It is discriminatory for a child born out of wedlock to be denied inheritance solely because they were born out of an illegitimate union, the Court of Appeal has ruled.

A three-judge bench comprising Justices Gatembu Kairu, Pauline Nyamweya, and George Odunga agreed that despite religion abhorring sex before marriage, it is unfair to sideline children born from such escapades when their fathers die.

The three judges were determining a case of a man who had a child with a woman before marrying her under the Islamic religion.

Islamic law dictates that where a child has been born out of a marriage, he or she can only inherit from the mother, and not the father.

However, Justices Kairu, Nyamweya, and Odunga were of the view that the rights of a child supersede one’s marital status.

They argued that there is no rational justification to prove that a child born in a marriage has a higher claim to wealth than one who is born outside matrimony.

“To deny children born out of wedlock the benefit which accrues to other children born in wedlock based on the alleged ‘sins’ committed by their parents, in our view cannot be justified.

“It would mean that this court would be adopting ‘hurtful discrimination and stereotypical response’ to a clear case of discrimination,” ruled the bench headed by Justice Kairu.

“Culture that denies such a child his or her otherwise right to parental care and protection on the ground of marital status of the father and the mother cannot be countenanced.”

At the heart of the case was the estate of the late Mombasa tycoon Salim Juma Hakeem, who died without a will on February 23, 2015, in Tanzania. The tycoon engaged in the oil business and had a Blue Jay petrol station in Diani. His estate also comprised a lorry, property in Kilifi and Diani, and four bank accounts.

Three months after Juma’s death, his widow Rubi Mwawasi and her sister Judith Malele filed for succession before the High Court.

On the other hand, Fatuma Athman filed a case before the Kadhi’s court as Juma’s widow. Upon realising Mwawasi had filed a succession case before the High Court, Athman also moved to the same court and lodged a claim to the estate, saying she was the deceased’s lawful wife.

Athman said she married the deceased on August 4, 2006, and they had four children. She said Mwawasi was a stranger to her and her (Mwawasi’s) children could not inherit anything as they were born before she got married to Juma.

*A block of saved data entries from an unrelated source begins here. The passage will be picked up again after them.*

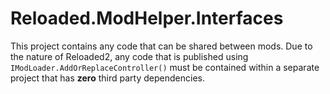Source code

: # Reloaded.ModHelper.Interfaces
This project contains any code that can be shared between mods. Due to the nature of Reloaded2, any code that is published using ``IModLoader.AddOrReplaceController()`` must be contained within a separate project that has **zero** third party dependencies.
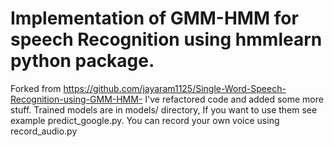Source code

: # Implementation of GMM-HMM for speech Recognition using hmmlearn python package.
Forked from https://github.com/jayaram1125/Single-Word-Speech-Recognition-using-GMM-HMM- I've refactored code and added some more stuff. 
Trained models are in models/ directory, If you want to use them see example predict_google.py. You can record your own voice using record_audio.py
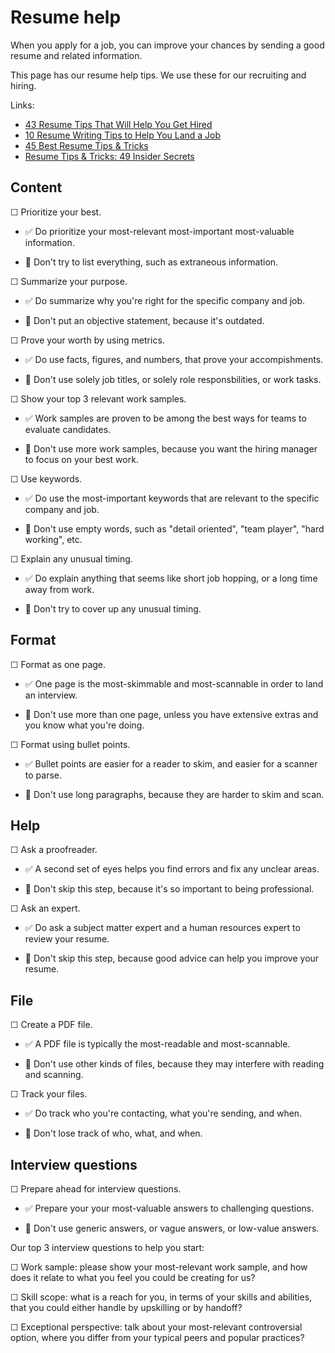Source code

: # Resume help

When you apply for a job, you can improve your chances by sending a good resume and related information.

This page has our resume help tips. We use these for our recruiting and hiring.

Links:

* [43 Resume Tips That Will Help You Get Hired](https://www.themuse.com/advice/43-resume-tips-that-will-help-you-get-hired)
* [10 Resume Writing Tips to Help You Land a Job](https://www.indeed.com/career-advice/resumes-cover-letters/10-resume-writing-tips)
* [45 Best Resume Tips & Tricks](https://zety.com/blog/resume-tips)
* [Resume Tips & Tricks: 49 Insider Secrets](https://resumegenius.com/blog/resume-help/resume-tips)


## Content


☐ Prioritize your best.

* ✅ Do prioritize your most-relevant most-important most-valuable information.

* 🚫 Don't try to list everything, such as extraneous information.

☐ Summarize your purpose.

* ✅ Do summarize why you're right for the specific company and job.

* 🚫 Don't put an objective statement, because it's outdated.

☐ Prove your worth by using metrics.

* ✅ Do use facts, figures, and numbers, that prove your accompishments.

* 🚫 Don't use solely job titles, or solely role responsbilities, or work tasks.

☐ Show your top 3 relevant work samples.

* ✅ Work samples are proven to be among the best ways for teams to evaluate candidates.

* 🚫 Don't use more work samples, because you want the hiring manager to focus on your best work.

☐ Use keywords.

* ✅ Do use the most-important keywords that are relevant to the specific company and job.

* 🚫 Don't use empty words, such as "detail oriented", "team player", "hard working", etc.

☐ Explain any unusual timing.

* ✅ Do explain anything that seems like short job hopping, or a long time away from work.

* 🚫 Don't try to cover up any unusual timing.


## Format

☐ Format as one page.

* ✅ One page is the most-skimmable and most-scannable in order to land an interview. 

* 🚫 Don't use more than one page, unless you have extensive extras and you know what you're doing.

☐ Format using bullet points. 

* ✅ Bullet points are easier for a reader to skim, and easier for a scanner to parse.

* 🚫 Don't use long paragraphs, because they are harder to skim and scan.


## Help

☐ Ask a proofreader.

* ✅ A second set of eyes helps you find errors and fix any unclear areas.

* 🚫 Don't skip this step, because it's so important to being professional.

☐ Ask an expert.

* ✅ Do ask a subject matter expert and a human resources expert to review your resume.

* 🚫 Don't skip this step, because good advice can help you improve your resume.


## File

☐ Create a PDF file.

* ✅ A PDF file is typically the most-readable and most-scannable.

* 🚫 Don't use other kinds of files, because they may interfere with reading and scanning.

☐ Track your files.

* ✅ Do track who you're contacting, what you're sending, and when.

* 🚫 Don't lose track of who, what, and when.


## Interview questions

☐ Prepare ahead for interview questions.

* ✅ Prepare your your most-valuable answers to challenging questions.

* 🚫 Don't use generic answers, or vague answers, or low-value answers.

Our top 3 interview questions to help you start:

☐ Work sample: please show your most-relevant work sample, and how does it relate to what you feel you could be creating for us?

☐ Skill scope: what is a reach for you, in terms of your skills and abilities, that you could either handle by upskilling or by handoff?

☐ Exceptional perspective: talk about your most-relevant controversial option, where you differ from your typical peers and popular practices?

Athman also questioned Mwawasi’s intention as the marriage certificate allegedly showed that Juma married Warda Imani Mwawasi.

Mwawasi said she was a Christian and was named Rubi Mwawasi. However, she explained that on her marriage day, December 11, 2011, the marriage officer insisted she must get a Swahili name. She said her mother-in-law Jully Wakesho gave her the name Warda Imani Mwawasi.

Mwawasi said she had four children with the deceased. However, Athman claimed one child was born of wedlock. Meanwhile, there was a third woman also claiming to have been married to the deceased. Marlin Coram Pownall said she started cohabiting with the deceased in 2011.

She too said she converted to Islam and married Juma in 2011 and they were blessed with one child. Pownall was also married to a foreigner. The judges ruled that Pownall’s marriage to Juma was null and void as she had not dissolved her previous one.